GOAL OF THE EXERCISE: Look through the data below for the string "feet", and copy every line where it turns up.

(Stored items)
---*---

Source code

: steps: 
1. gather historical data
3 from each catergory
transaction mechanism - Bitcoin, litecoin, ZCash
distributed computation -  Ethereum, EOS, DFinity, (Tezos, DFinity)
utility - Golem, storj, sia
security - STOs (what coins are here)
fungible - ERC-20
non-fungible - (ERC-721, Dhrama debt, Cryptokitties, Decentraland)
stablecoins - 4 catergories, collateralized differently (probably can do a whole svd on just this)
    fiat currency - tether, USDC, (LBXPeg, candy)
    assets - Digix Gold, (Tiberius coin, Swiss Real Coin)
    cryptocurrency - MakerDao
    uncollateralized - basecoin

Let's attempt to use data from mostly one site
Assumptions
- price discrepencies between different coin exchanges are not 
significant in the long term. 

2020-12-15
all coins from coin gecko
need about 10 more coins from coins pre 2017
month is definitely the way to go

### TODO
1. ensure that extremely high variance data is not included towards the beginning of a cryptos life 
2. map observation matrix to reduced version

---*---

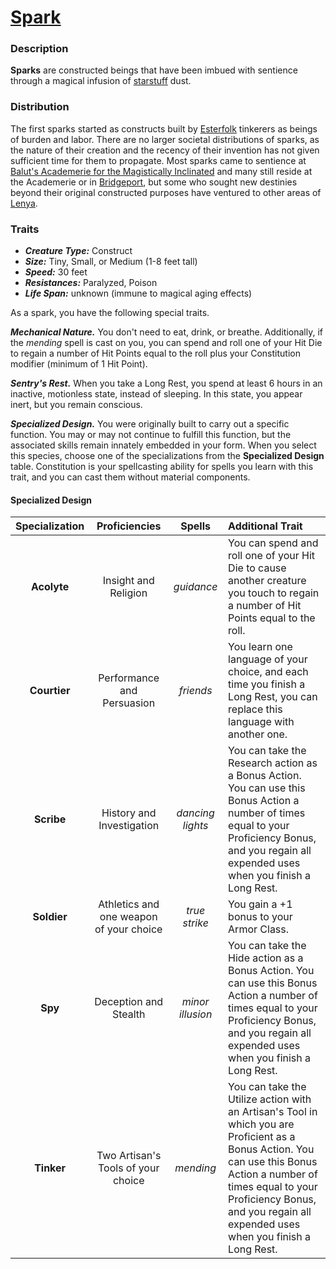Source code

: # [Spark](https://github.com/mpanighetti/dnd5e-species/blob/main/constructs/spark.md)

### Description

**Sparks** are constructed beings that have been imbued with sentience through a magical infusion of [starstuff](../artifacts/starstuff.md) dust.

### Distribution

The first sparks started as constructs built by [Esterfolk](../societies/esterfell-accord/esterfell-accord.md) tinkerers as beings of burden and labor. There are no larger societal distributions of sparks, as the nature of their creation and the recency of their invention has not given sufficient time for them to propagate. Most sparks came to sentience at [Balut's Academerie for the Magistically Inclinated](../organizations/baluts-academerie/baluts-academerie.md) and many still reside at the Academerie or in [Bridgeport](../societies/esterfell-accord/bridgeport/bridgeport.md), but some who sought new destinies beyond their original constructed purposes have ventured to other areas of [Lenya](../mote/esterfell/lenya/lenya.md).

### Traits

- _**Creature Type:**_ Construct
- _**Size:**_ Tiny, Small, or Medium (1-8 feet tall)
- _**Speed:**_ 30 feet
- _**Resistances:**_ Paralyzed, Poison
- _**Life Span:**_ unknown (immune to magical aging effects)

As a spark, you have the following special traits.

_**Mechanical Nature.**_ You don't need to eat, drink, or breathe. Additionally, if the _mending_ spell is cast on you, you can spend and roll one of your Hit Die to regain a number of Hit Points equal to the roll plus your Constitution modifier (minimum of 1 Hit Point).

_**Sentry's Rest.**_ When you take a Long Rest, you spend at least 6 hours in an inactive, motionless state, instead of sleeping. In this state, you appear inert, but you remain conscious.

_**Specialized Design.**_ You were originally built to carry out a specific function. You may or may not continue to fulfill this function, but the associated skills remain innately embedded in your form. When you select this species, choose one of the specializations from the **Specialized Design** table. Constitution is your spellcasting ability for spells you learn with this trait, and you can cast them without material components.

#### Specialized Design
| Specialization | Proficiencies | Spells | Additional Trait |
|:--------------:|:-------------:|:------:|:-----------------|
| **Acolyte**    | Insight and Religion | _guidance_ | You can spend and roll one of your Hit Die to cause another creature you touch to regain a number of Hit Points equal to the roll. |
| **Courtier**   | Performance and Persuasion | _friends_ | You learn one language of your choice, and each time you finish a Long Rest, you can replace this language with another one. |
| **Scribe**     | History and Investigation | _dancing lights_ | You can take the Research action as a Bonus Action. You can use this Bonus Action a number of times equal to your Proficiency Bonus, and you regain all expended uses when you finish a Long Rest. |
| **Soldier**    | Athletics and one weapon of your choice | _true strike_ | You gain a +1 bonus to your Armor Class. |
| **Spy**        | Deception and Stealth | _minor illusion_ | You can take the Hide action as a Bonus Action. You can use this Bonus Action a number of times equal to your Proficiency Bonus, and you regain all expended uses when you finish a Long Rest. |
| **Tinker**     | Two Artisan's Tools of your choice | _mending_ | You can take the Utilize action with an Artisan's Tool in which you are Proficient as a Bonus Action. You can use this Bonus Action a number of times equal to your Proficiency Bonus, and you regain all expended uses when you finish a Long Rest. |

---*---

RESULT OF THE EXERCISE:
- _**Size:**_ Tiny, Small, or Medium (1-8 feet tall)
- _**Speed:**_ 30 feet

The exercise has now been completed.